[Records from a collection]
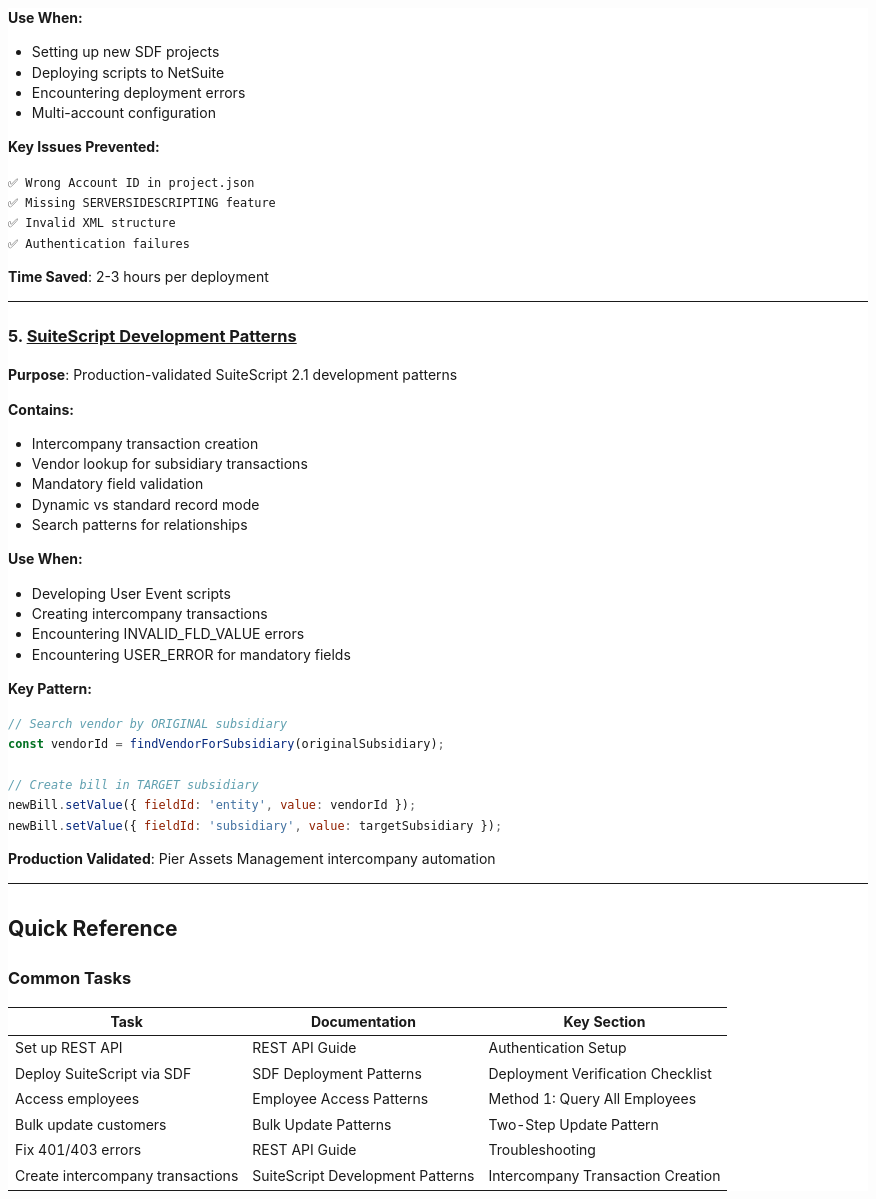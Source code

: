 **Use When:**
- Setting up new SDF projects
- Deploying scripts to NetSuite
- Encountering deployment errors
- Multi-account configuration

**Key Issues Prevented:**
```
✅ Wrong Account ID in project.json
✅ Missing SERVERSIDESCRIPTING feature
✅ Invalid XML structure
✅ Authentication failures
```

**Time Saved**: 2-3 hours per deployment

---

### 5. [SuiteScript Development Patterns](./SUITESCRIPT-DEVELOPMENT-PATTERNS.md)

**Purpose**: Production-validated SuiteScript 2.1 development patterns

**Contains:**
- Intercompany transaction creation
- Vendor lookup for subsidiary transactions
- Mandatory field validation
- Dynamic vs standard record mode
- Search patterns for relationships

**Use When:**
- Developing User Event scripts
- Creating intercompany transactions
- Encountering INVALID_FLD_VALUE errors
- Encountering USER_ERROR for mandatory fields

**Key Pattern:**
```javascript
// Search vendor by ORIGINAL subsidiary
const vendorId = findVendorForSubsidiary(originalSubsidiary);

// Create bill in TARGET subsidiary
newBill.setValue({ fieldId: 'entity', value: vendorId });
newBill.setValue({ fieldId: 'subsidiary', value: targetSubsidiary });
```

**Production Validated**: Pier Assets Management intercompany automation

---

## Quick Reference

### Common Tasks

| Task | Documentation | Key Section |
|------|--------------|-------------|
| Set up REST API | REST API Guide | Authentication Setup |
| Deploy SuiteScript via SDF | SDF Deployment Patterns | Deployment Verification Checklist |
| Access employees | Employee Access Patterns | Method 1: Query All Employees |
| Bulk update customers | Bulk Update Patterns | Two-Step Update Pattern |
| Fix 401/403 errors | REST API Guide | Troubleshooting |
| Create intercompany transactions | SuiteScript Development Patterns | Intercompany Transaction Creation |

■ Work to be completed
Copy the lines above that hold the word "Search".

■ Answer section
- Search patterns for relationships
// Search vendor by ORIGINAL subsidiary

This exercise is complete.